Em um mês, e em meio a uma pandemia descontrolada, Bolsonaro presidiu o caos administrativo, com a renúncia de Moro, protestos contra a democracia, e a demissão de outro ministro da saúde, Dr. Nelson Teich, também por divergências de pontos de vista sobre medidas de distanciamento social, e sobre o uso do medicamento anti-malária hidroxicloroquina para pacientes com coronavírus. Não há evidências médicas seguras de que este medicamento possa prevenir infecções, ou curar pacientes que contraíram o coronavírus. O substituto de qualidade questionável, Eduardo Pazuello, é um ex-general sem qualquer treinamento médico, indicando a continua militarização do ministério de Bolsonaro.

Com o apoio do centrão, Bolsonaro conseguiu eleger Arthur Lira como presidentes da Câmara dos Deputados e Rodrigo Pacheco como presidente do Senado, ambos os quais apoiam sua agenda política

Além disso, os ataques de Bolsonaro à livre imprensa brasileira, incluindo ataques pessoais a jornalistas, são um motivo de constante preocupação. Este ano, Bolsonaro transmitiu um vídeo ao vivo, com o ministro das Relações Exteriores e outros assessores sentados ao seu lado, onde ele difamou o âncora do Jornal Nacional William Bonner, o noticiário diário mais popular do Brasil. Recentemente, Bonner divulgou relatórios criticando a postura da política externa do governo Bolsonaro e o impacto negativo que teve nas relações Brasil-Índia e Brasil-China - consideradas cruciais para a estratégia brasileira de imunização contra o coronavírus. Todos essas são questões de grande preocupação para a democracia no Brasil, a independência das instituições democráticas brasileiras e a liberdade de imprensa

Com a aceleração da pandemia, Bolsonaro poderia sofrer um impeachment?

Ao longo de abril de 2019 a junho de 2020, a popularidade do Bolsonaro foi avaliada em cerca de 30%, com dificuldades de aumentar neste período. De acordo com os números do Statista, no entanto, a popularidade de Bolsonaro disparou em agosto de 2020, mesmo depois que ele minimizou a pandemia e seus constantes ataques às instituições democráticas brasileiras e à livre imprensa. Curiosamente, os brasileiros acreditam que Bolsonaro, e seu governo, não são responsáveis pela crise do coronavírus, bem como a alta taxa de mortalidade relacionadas ao coronavírus no Brasil. Embora, alguns argumentem que o auxílio emergencial aumentou os níveis de popularidade de Bolsonaro, sua popularidade cresceu entre agosto-dezembro de 2020, sinalizando uma erosão democrática no Brasil, aumentando temores sobre o futuro democrático brasileiro.

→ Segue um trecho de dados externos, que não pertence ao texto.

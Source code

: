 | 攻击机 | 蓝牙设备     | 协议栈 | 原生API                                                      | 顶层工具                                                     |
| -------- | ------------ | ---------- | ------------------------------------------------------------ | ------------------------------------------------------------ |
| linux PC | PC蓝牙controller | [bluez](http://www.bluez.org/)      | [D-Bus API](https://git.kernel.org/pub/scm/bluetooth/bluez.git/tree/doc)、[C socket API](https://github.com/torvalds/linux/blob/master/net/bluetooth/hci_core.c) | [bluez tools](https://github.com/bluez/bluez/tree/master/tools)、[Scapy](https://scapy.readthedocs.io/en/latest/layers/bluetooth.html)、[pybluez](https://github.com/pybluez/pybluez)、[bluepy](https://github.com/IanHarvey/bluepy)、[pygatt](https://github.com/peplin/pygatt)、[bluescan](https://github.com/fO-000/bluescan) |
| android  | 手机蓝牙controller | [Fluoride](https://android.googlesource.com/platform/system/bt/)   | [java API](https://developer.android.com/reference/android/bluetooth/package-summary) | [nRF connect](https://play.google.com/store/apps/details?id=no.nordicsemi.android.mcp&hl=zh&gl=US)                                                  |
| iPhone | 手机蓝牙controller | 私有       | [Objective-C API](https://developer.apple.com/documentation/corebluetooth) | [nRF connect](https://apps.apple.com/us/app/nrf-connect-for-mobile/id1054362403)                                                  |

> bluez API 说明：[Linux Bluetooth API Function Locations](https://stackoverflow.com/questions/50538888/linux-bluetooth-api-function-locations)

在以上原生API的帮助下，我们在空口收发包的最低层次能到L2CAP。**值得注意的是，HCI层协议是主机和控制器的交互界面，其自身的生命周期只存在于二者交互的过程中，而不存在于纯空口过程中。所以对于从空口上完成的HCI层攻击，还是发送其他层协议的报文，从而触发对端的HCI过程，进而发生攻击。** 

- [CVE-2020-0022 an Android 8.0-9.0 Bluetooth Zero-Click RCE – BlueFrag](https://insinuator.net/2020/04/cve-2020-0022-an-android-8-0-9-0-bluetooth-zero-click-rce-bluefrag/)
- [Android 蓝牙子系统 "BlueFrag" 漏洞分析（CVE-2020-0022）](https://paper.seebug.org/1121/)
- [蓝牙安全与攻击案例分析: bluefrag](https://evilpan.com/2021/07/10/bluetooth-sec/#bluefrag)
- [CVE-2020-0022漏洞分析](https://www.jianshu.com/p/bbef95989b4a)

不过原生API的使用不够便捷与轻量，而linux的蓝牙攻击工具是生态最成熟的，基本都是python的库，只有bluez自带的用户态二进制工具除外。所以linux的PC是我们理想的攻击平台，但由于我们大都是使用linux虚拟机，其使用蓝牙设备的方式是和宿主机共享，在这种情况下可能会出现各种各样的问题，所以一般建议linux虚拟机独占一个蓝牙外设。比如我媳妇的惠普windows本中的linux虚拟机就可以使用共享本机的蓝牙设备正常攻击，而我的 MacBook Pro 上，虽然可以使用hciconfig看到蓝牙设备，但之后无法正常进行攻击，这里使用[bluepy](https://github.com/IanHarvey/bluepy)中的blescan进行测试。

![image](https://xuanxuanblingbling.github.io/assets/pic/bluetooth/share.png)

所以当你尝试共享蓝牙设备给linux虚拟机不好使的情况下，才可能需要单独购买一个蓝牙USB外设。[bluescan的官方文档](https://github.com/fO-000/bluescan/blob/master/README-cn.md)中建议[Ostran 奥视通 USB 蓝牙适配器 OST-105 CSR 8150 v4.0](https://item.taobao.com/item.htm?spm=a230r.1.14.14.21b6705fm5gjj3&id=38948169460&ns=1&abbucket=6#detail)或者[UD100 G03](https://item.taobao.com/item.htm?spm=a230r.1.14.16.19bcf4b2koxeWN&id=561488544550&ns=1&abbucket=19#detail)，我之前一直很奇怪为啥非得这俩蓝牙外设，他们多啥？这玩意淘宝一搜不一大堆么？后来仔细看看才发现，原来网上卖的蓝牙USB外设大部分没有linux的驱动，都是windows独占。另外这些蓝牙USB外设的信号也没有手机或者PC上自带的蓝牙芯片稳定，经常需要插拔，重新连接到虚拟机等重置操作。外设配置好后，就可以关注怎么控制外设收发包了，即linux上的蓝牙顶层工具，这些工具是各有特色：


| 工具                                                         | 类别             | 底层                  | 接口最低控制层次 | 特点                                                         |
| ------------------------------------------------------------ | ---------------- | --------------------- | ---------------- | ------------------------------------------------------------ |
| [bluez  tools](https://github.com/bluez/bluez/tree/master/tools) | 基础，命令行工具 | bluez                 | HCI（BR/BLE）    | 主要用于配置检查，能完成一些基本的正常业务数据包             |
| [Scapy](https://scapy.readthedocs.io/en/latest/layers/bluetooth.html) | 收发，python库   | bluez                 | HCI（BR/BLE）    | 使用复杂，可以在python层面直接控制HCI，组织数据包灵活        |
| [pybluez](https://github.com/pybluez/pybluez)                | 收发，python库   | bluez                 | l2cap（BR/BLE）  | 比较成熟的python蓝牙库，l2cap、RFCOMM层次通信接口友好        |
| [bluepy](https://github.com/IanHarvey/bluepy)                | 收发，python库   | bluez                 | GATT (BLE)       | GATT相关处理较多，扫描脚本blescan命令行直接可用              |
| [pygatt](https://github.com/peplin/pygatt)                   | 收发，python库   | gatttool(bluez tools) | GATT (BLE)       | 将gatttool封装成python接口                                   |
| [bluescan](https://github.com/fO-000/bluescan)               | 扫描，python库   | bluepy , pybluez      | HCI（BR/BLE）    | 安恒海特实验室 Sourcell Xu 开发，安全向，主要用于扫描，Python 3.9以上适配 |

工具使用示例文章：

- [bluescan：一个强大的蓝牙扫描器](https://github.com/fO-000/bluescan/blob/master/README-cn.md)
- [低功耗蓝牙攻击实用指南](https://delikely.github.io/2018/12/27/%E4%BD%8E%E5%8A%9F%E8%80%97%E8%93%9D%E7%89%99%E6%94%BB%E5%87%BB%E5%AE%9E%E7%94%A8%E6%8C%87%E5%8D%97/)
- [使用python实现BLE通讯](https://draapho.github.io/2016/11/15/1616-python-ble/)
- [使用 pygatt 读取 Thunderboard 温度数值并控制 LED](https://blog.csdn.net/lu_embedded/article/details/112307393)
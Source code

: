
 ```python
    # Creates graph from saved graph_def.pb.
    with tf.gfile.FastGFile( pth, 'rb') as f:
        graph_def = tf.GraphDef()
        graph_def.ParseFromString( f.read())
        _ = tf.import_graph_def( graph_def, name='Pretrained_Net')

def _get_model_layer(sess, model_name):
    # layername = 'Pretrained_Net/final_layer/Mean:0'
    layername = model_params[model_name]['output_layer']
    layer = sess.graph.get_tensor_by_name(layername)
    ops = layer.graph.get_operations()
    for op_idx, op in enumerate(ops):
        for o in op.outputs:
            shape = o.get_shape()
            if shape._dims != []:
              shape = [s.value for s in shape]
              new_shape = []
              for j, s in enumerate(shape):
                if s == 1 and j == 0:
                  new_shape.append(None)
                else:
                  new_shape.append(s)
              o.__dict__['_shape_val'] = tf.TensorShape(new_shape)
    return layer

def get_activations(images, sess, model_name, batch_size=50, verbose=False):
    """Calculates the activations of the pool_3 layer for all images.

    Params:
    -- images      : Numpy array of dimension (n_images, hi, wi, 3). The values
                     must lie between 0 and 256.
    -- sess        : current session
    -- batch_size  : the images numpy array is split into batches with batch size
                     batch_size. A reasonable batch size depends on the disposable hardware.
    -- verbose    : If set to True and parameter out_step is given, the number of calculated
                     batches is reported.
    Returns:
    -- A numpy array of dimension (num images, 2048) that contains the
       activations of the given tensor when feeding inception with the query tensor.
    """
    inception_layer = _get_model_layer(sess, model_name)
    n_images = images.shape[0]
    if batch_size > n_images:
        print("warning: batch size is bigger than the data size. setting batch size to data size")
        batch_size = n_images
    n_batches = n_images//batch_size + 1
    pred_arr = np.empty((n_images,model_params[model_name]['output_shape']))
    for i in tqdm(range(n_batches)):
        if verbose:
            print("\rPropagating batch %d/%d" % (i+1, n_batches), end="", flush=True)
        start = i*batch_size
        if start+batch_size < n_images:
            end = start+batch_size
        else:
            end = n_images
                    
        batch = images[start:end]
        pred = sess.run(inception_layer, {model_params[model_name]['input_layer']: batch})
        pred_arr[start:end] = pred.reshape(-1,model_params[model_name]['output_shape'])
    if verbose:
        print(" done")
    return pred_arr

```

Atualmente, existem 69 pedidos de impeachment dirigidos ao presidente da Câmara dos Deputados no Brasil. Até o momento, apenas cinco pedidos foram protocolados ou desconsiderados e outros 64 aguardam análise. Com a aceleração da pandemia no Brasil, atrasos na implementação da imunização nacional contra o coronavírus, e o colapso dos hospitais da cidade de Manaus, juntamente com o esgotamento do suprimento de oxigênio da cidade, a popularidade do Bolsonaro diminuiu um pouco. No entanto, sua taxa de aprovação de 30% continua intacta.

A questão continua sendo se os pedidos de impeachment serão ouvidos com imparcialidade. Recentemente, Bolsonaro fechou um acordo com o centrão, uma coalizão de partidos de centro-direita conhecida por fazer acordos para obter influência política dentro do governo. Com o apoio do centrão, Bolsonaro conseguiu eleger Arthur Lira como presidentes da Câmara dos Deputados e Rodrigo Pacheco como presidente do Senado, ambos os quais apoiam sua agenda política.

Embora Bolsonaro agora possa ser refém das ambições políticas do “centrão”, sua última manobra política pode ser visto como um xeque-mate. Com a crescente influência política de Bolsonaro nas duas casas do Congresso, será cada vez mais difícil para o legislativo brasileiro exercer controles sobre o projeto autoritário de Bolsonaro, e trazer transparência durante a sua administração.